The Nuremberg Trials revealed that this initial program, confined to Germany, was responsible for the deaths of at least 70,000 adults and 5,000 children, although other estimates are as high as 400,000. The program was terminated by Hitler’s orders in 1941 because there was genuine opposition throughout the Reich. ...
The Nazi’s answer was to move the programs to the conquered eastern nations where they folded into the Final Solution. Involuntary assisted suicide became the prescribed “medical means” to eliminate not only the actually infirm, but also Jews, Gypsies, and Slavs who were considered “diseased” races.
After World War II, the assisted-suicide movement went underground. By the 1960s and 1970s, however, it was making a comeback, prompting Malcolm Muggeridge to say: “For the Guinness Book of Records, you can submit this: that it takes about thirty years in our humane society to transform a war crime into an act of compassion.”

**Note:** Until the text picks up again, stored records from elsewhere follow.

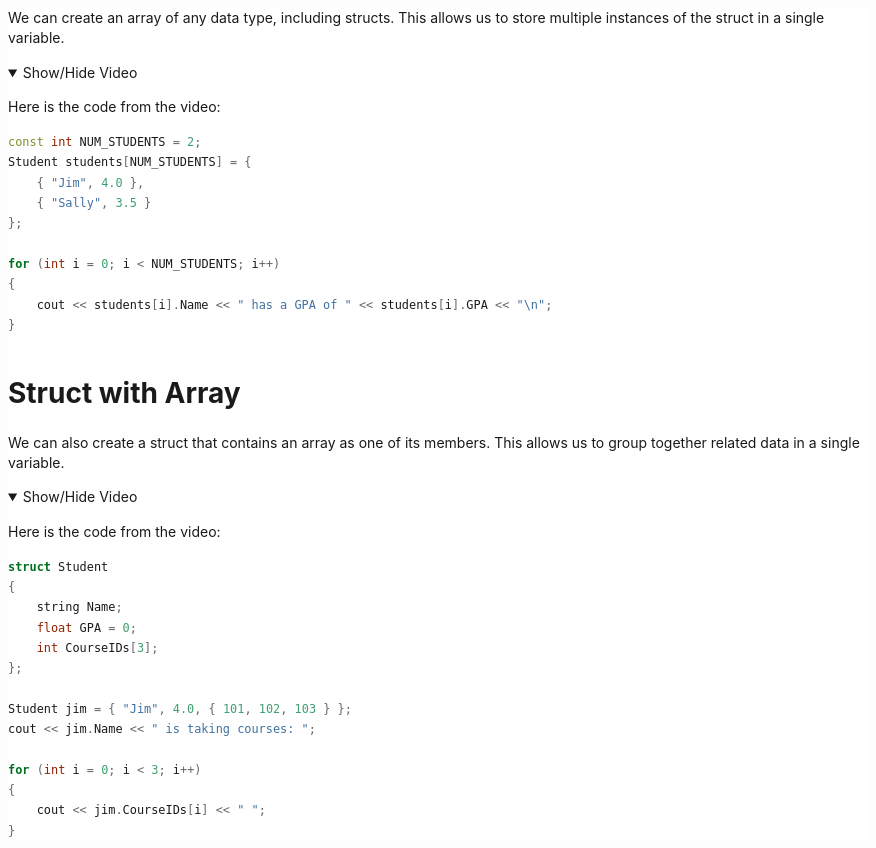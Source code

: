 We can create an array of any data type, including structs. This allows us to store multiple instances of the struct in a single variable.

<details open>
	<summary class="video">Show/Hide Video</summary>
	<div class="video-container">
		<iframe src="https://www.youtube.com/embed/MReCLrbuZtQ" width="100%" height="100%" frameborder="0"
			allowfullscreen allow="accelerometer; autoplay; encrypted-media; gyroscope; picture-in-picture">
		</iframe>
	</div>
</details>

Here is the code from the video:

```cpp
const int NUM_STUDENTS = 2;
Student students[NUM_STUDENTS] = {
	{ "Jim", 4.0 },
	{ "Sally", 3.5 }
};

for (int i = 0; i < NUM_STUDENTS; i++)
{
	cout << students[i].Name << " has a GPA of " << students[i].GPA << "\n";
}
```

# Struct with Array

We can also create a struct that contains an array as one of its members. This allows us to group together related data in a single variable.

<details open>
	<summary class="video">Show/Hide Video</summary>
	<div class="video-container">
		<iframe src="https://www.youtube.com/embed/lyQfKZcx5ng" width="100%" height="100%" frameborder="0"
			allowfullscreen allow="accelerometer; autoplay; encrypted-media; gyroscope; picture-in-picture">
		</iframe>
	</div>
</details>

Here is the code from the video:

```cpp
struct Student
{
	string Name;
	float GPA = 0;
	int CourseIDs[3];
};

Student jim = { "Jim", 4.0, { 101, 102, 103 } };
cout << jim.Name << " is taking courses: ";

for (int i = 0; i < 3; i++)
{
	cout << jim.CourseIDs[i] << " ";
}
```
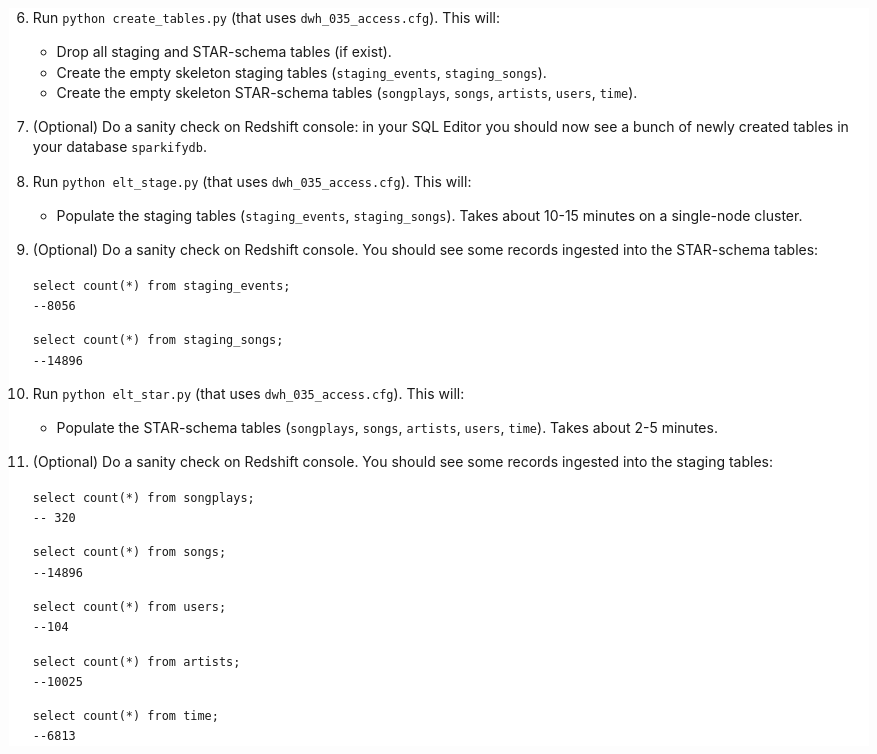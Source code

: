 6. Run `python create_tables.py` (that uses `dwh_035_access.cfg`). This will:
    * Drop all staging and STAR-schema tables (if exist).
    * Create the empty skeleton staging tables (`staging_events`, `staging_songs`).
    * Create the empty skeleton STAR-schema tables (`songplays`, `songs`, `artists`, `users`, `time`).

7. (Optional) Do a sanity check on Redshift console: in your SQL Editor you should now see a bunch of newly created tables in your database `sparkifydb`.

8. Run `python elt_stage.py` (that uses `dwh_035_access.cfg`). This will:
    * Populate the staging tables (`staging_events`, `staging_songs`). Takes about 10-15 minutes on a single-node cluster.

9. (Optional) Do a sanity check on Redshift console. You should see some records ingested into the STAR-schema tables:

    ```
    select count(*) from staging_events;
    --8056
    ```

    ```
    select count(*) from staging_songs;
    --14896
    ```
    
10. Run `python elt_star.py` (that uses `dwh_035_access.cfg`). This will:
    * Populate the STAR-schema tables (`songplays`, `songs`, `artists`, `users`, `time`). Takes about 2-5 minutes.

11. (Optional) Do a sanity check on Redshift console. You should see some records ingested into the staging tables:

    ```
    select count(*) from songplays;
    -- 320
    ```

    ```
    select count(*) from songs;
    --14896
    ```

    ```
    select count(*) from users;
    --104
    ```

    ```
    select count(*) from artists;
    --10025
    ```

    ```
    select count(*) from time;
    --6813
    ```
 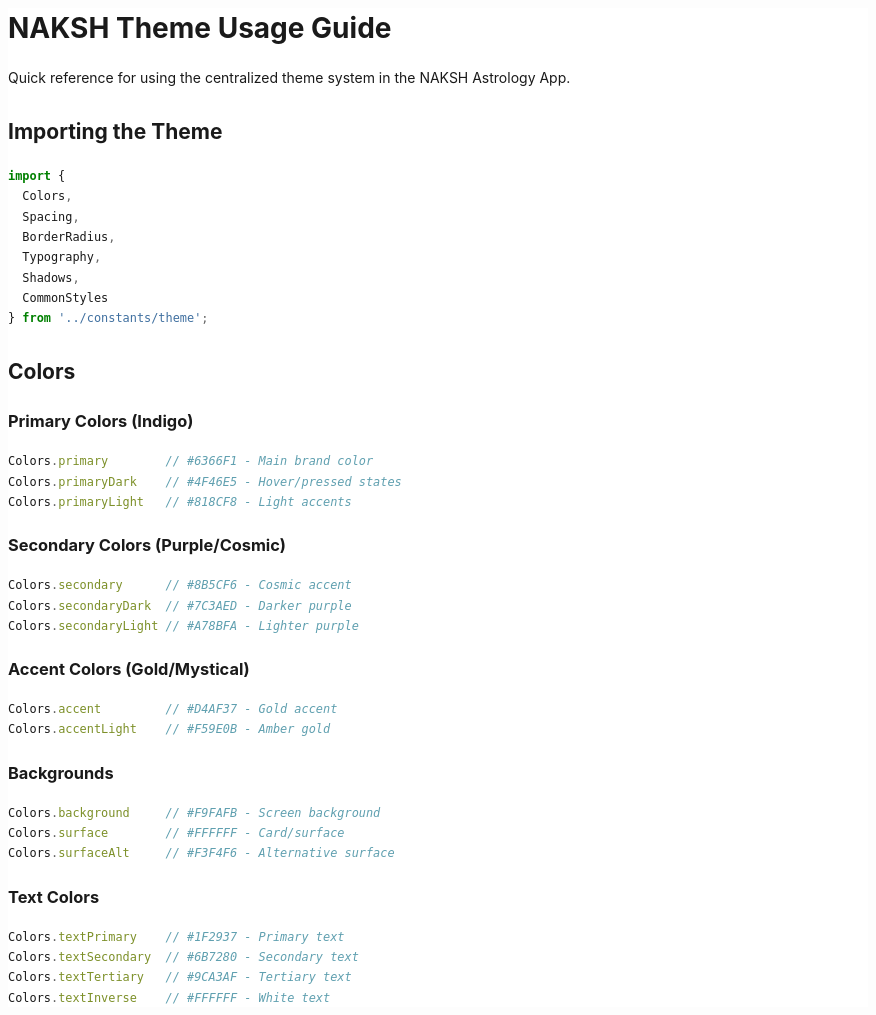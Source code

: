 # NAKSH Theme Usage Guide

Quick reference for using the centralized theme system in the NAKSH Astrology App.

## Importing the Theme

```typescript
import { 
  Colors, 
  Spacing, 
  BorderRadius, 
  Typography, 
  Shadows, 
  CommonStyles 
} from '../constants/theme';
```

## Colors

### Primary Colors (Indigo)
```typescript
Colors.primary        // #6366F1 - Main brand color
Colors.primaryDark    // #4F46E5 - Hover/pressed states
Colors.primaryLight   // #818CF8 - Light accents
```

### Secondary Colors (Purple/Cosmic)
```typescript
Colors.secondary      // #8B5CF6 - Cosmic accent
Colors.secondaryDark  // #7C3AED - Darker purple
Colors.secondaryLight // #A78BFA - Lighter purple
```

### Accent Colors (Gold/Mystical)
```typescript
Colors.accent         // #D4AF37 - Gold accent
Colors.accentLight    // #F59E0B - Amber gold
```

### Backgrounds
```typescript
Colors.background     // #F9FAFB - Screen background
Colors.surface        // #FFFFFF - Card/surface
Colors.surfaceAlt     // #F3F4F6 - Alternative surface
```

### Text Colors
```typescript
Colors.textPrimary    // #1F2937 - Primary text
Colors.textSecondary  // #6B7280 - Secondary text
Colors.textTertiary   // #9CA3AF - Tertiary text
Colors.textInverse    // #FFFFFF - White text
```
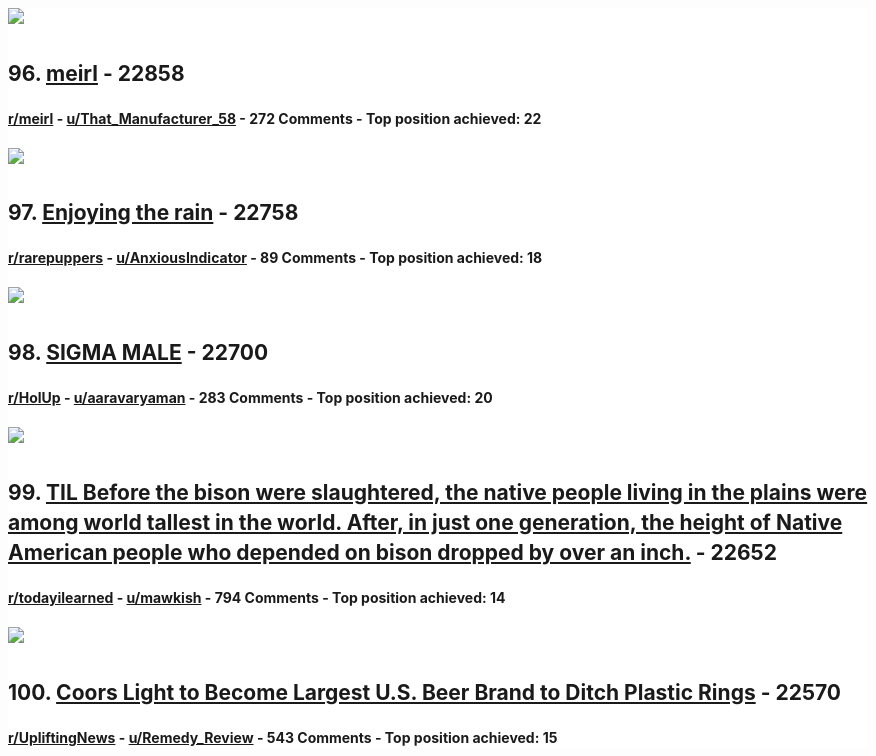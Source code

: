 <a href="https://metro.co.uk/2022/03/10/ukraine-invasionputin-sacks-eight-generals-in-anger-at-slow-progress-16253423/amp/"><img src="https://b.thumbs.redditmedia.com/BhP5IQtlTeh_JpokFB8J99OkIgRBQ2NrLxbl_c5Af-M.jpg"></img></a>

## 96. [meirl](http://reddit.com/r/meirl/comments/tb8gbh/meirl/) - 22858
#### [r/meirl](http://reddit.com/r/meirl) - [u/That_Manufacturer_58](http://reddit.com/u/That_Manufacturer_58) - 272 Comments - Top position achieved: 22

<a href="https://i.redd.it/nxghi69ncmm81.jpg"><img src="https://b.thumbs.redditmedia.com/9Xv7G9rE3dosEnGRdMpmE0jwBxIC_o1AqrZG2jTdJnI.jpg"></img></a>

## 97. [Enjoying the rain](http://reddit.com/r/rarepuppers/comments/tb8rkn/enjoying_the_rain/) - 22758
#### [r/rarepuppers](http://reddit.com/r/rarepuppers) - [u/AnxiousIndicator](http://reddit.com/u/AnxiousIndicator) - 89 Comments - Top position achieved: 18

<a href="https://v.redd.it/i31gpu35emm81"><img src="https://b.thumbs.redditmedia.com/cRxUF-_XaxXTI-FDwF4UnCvuHe2pxsyy2g8AUp4lzyI.jpg"></img></a>

## 98. [SIGMA MALE](http://reddit.com/r/HolUp/comments/tax2rb/sigma_male/) - 22700
#### [r/HolUp](http://reddit.com/r/HolUp) - [u/aaravaryaman](http://reddit.com/u/aaravaryaman) - 283 Comments - Top position achieved: 20

<a href="https://v.redd.it/w6tx6tboojm81"><img src="https://b.thumbs.redditmedia.com/8xU5y_uODnd3F8Fm_a4s_-O_6zHaD1tXEn9RdOioySo.jpg"></img></a>

## 99. [TIL Before the bison were slaughtered, the native people living in the plains were among world tallest in the world. After, in just one generation, the height of Native American people who depended on bison dropped by over an inch.](http://reddit.com/r/todayilearned/comments/tba5jo/til_before_the_bison_were_slaughtered_the_native/) - 22652
#### [r/todayilearned](http://reddit.com/r/todayilearned) - [u/mawkish](http://reddit.com/u/mawkish) - 794 Comments - Top position achieved: 14

<a href="https://www.insidescience.org/news/bison-slaughter%E2%80%99s-destructive-legacy-native-americans"><img src="https://b.thumbs.redditmedia.com/30ZoYUmt3piFA2ASvW8i2L3Ur1oPA4PmgK-jucdlihk.jpg"></img></a>

## 100. [Coors Light to Become Largest U.S. Beer Brand to Ditch Plastic Rings](http://reddit.com/r/UpliftingNews/comments/tb2d3d/coors_light_to_become_largest_us_beer_brand_to/) - 22570
#### [r/UpliftingNews](http://reddit.com/r/UpliftingNews) - [u/Remedy_Review](http://reddit.com/u/Remedy_Review) - 543 Comments - Top position achieved: 15

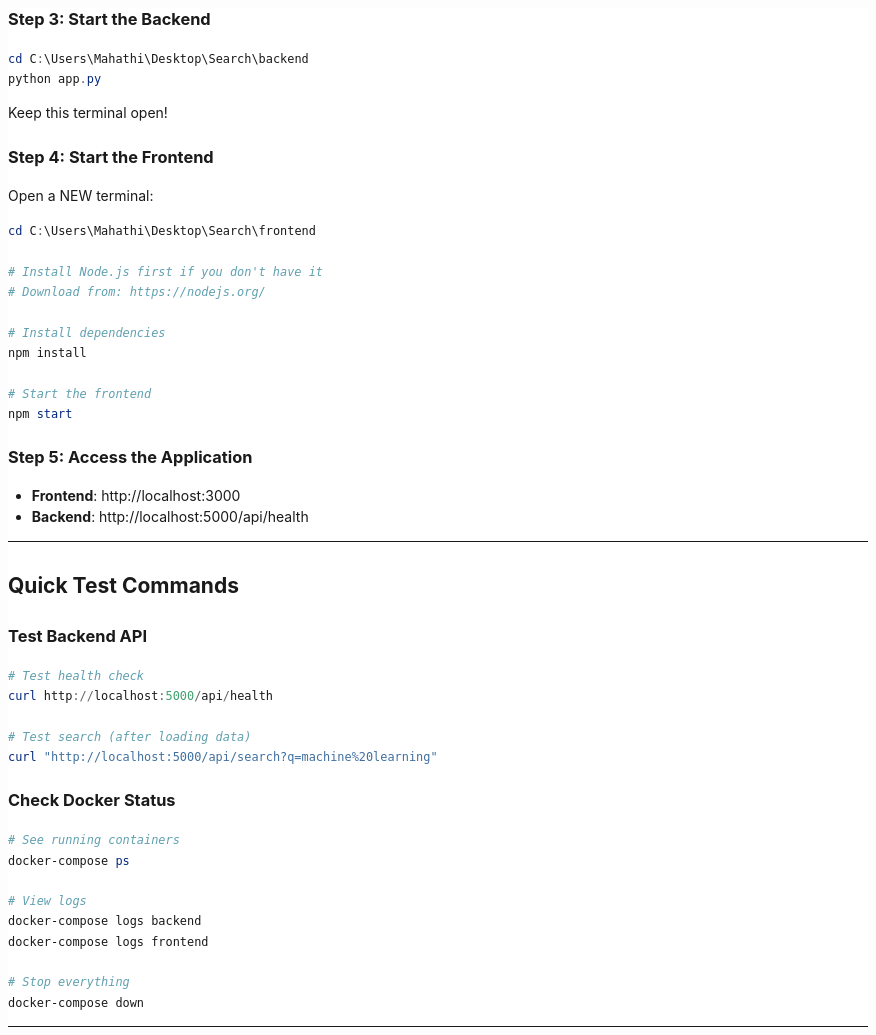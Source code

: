### Step 3: Start the Backend

```powershell
cd C:\Users\Mahathi\Desktop\Search\backend
python app.py
```

Keep this terminal open!

### Step 4: Start the Frontend

Open a NEW terminal:

```powershell
cd C:\Users\Mahathi\Desktop\Search\frontend

# Install Node.js first if you don't have it
# Download from: https://nodejs.org/

# Install dependencies
npm install

# Start the frontend
npm start
```

### Step 5: Access the Application

- **Frontend**: http://localhost:3000
- **Backend**: http://localhost:5000/api/health

---

## Quick Test Commands

### Test Backend API
```powershell
# Test health check
curl http://localhost:5000/api/health

# Test search (after loading data)
curl "http://localhost:5000/api/search?q=machine%20learning"
```

### Check Docker Status
```powershell
# See running containers
docker-compose ps

# View logs
docker-compose logs backend
docker-compose logs frontend

# Stop everything
docker-compose down
```

---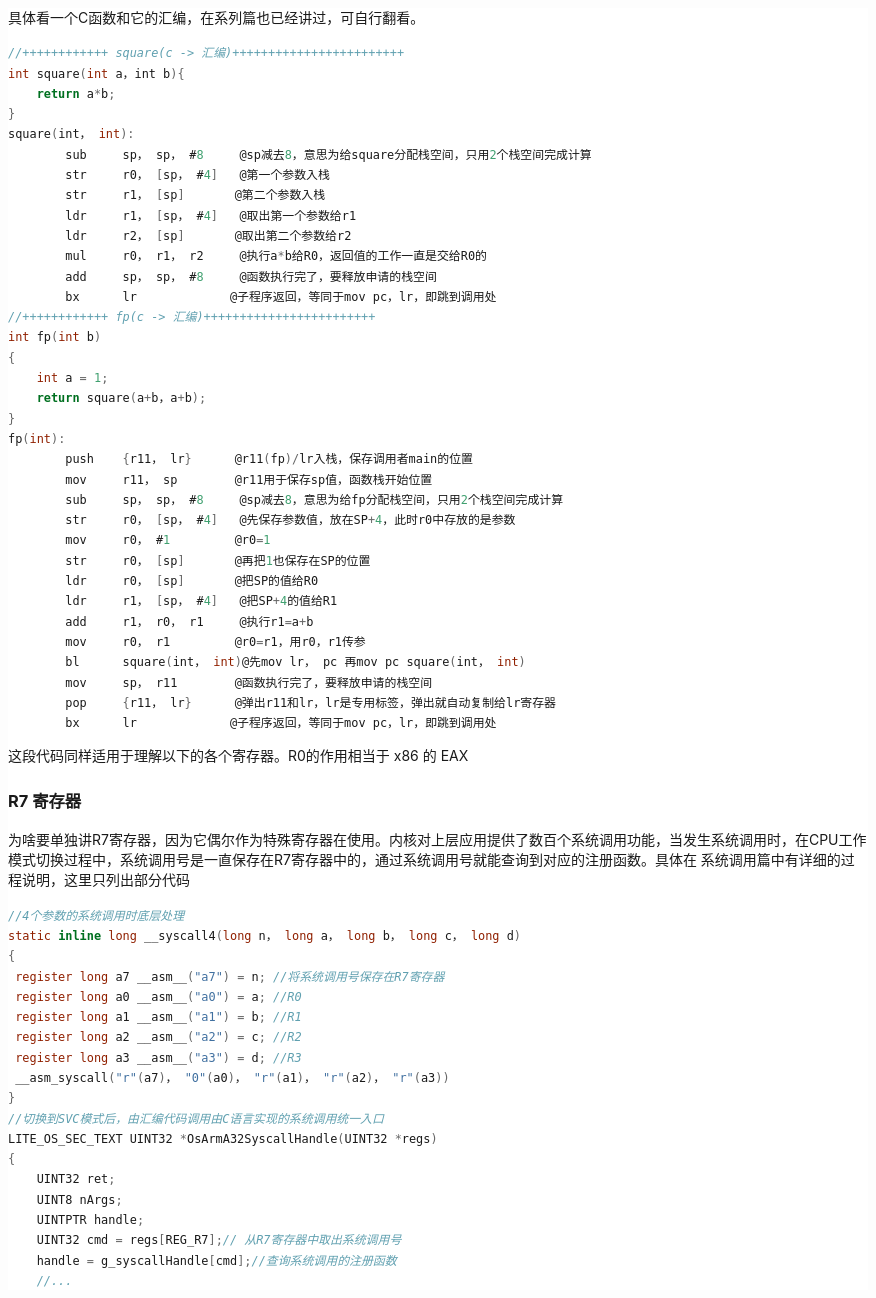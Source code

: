具体看一个C函数和它的汇编，在系列篇也已经讲过，可自行翻看。

```c
//++++++++++++ square(c -> 汇编)++++++++++++++++++++++++
int square(int a，int b){
    return a*b;
}
square(int， int):
        sub     sp， sp， #8     @sp减去8，意思为给square分配栈空间，只用2个栈空间完成计算
        str     r0， [sp， #4]   @第一个参数入栈
        str     r1， [sp]       @第二个参数入栈
        ldr     r1， [sp， #4]   @取出第一个参数给r1
        ldr     r2， [sp]       @取出第二个参数给r2
        mul     r0， r1， r2     @执行a*b给R0，返回值的工作一直是交给R0的
        add     sp， sp， #8     @函数执行完了，要释放申请的栈空间
        bx      lr             @子程序返回，等同于mov pc，lr，即跳到调用处
//++++++++++++ fp(c -> 汇编)++++++++++++++++++++++++
int fp(int b)
{
    int a = 1;
    return square(a+b，a+b);
}
fp(int):
        push    {r11， lr}      @r11(fp)/lr入栈，保存调用者main的位置
        mov     r11， sp        @r11用于保存sp值，函数栈开始位置 
        sub     sp， sp， #8     @sp减去8，意思为给fp分配栈空间，只用2个栈空间完成计算
        str     r0， [sp， #4]   @先保存参数值，放在SP+4，此时r0中存放的是参数
        mov     r0， #1         @r0=1
        str     r0， [sp]       @再把1也保存在SP的位置
        ldr     r0， [sp]       @把SP的值给R0
        ldr     r1， [sp， #4]   @把SP+4的值给R1
        add     r1， r0， r1     @执行r1=a+b
        mov     r0， r1         @r0=r1，用r0，r1传参
        bl      square(int， int)@先mov lr， pc 再mov pc square(int， int)   
        mov     sp， r11        @函数执行完了，要释放申请的栈空间 
        pop     {r11， lr}      @弹出r11和lr，lr是专用标签，弹出就自动复制给lr寄存器
        bx      lr             @子程序返回，等同于mov pc，lr，即跳到调用处
```

这段代码同样适用于理解以下的各个寄存器。R0的作用相当于 x86 的 EAX

### R7 寄存器

为啥要单独讲R7寄存器，因为它偶尔作为特殊寄存器在使用。内核对上层应用提供了数百个系统调用功能，当发生系统调用时，在CPU工作模式切换过程中，系统调用号是一直保存在R7寄存器中的，通过系统调用号就能查询到对应的注册函数。具体在 系统调用篇中有详细的过程说明，这里只列出部分代码

```c
//4个参数的系统调用时底层处理
static inline long __syscall4(long n， long a， long b， long c， long d)
{
 register long a7 __asm__("a7") = n; //将系统调用号保存在R7寄存器
 register long a0 __asm__("a0") = a; //R0
 register long a1 __asm__("a1") = b; //R1
 register long a2 __asm__("a2") = c; //R2
 register long a3 __asm__("a3") = d; //R3
 __asm_syscall("r"(a7)， "0"(a0)， "r"(a1)， "r"(a2)， "r"(a3))
}
//切换到SVC模式后，由汇编代码调用由C语言实现的系统调用统一入口
LITE_OS_SEC_TEXT UINT32 *OsArmA32SyscallHandle(UINT32 *regs)
{
    UINT32 ret;
    UINT8 nArgs;
    UINTPTR handle;
    UINT32 cmd = regs[REG_R7];// 从R7寄存器中取出系统调用号
    handle = g_syscallHandle[cmd];//查询系统调用的注册函数 
    //...
```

Dutch courts have ruled that when a doctor’s conscience is in conflict with the law he is permitted to prescribe euthanasia to relieve suffering. This is justified as an example of a force majeure - an unforeseen course of events that abrogates the usual legal necessities. ...
If we fail to maintain a sense of the sacredness of human life until its natural end - and right now Obamacare seems to be tending in that direction - don’t be surprised if our own hospitals and nursing homes turn into “compassionate” slaughterhouses.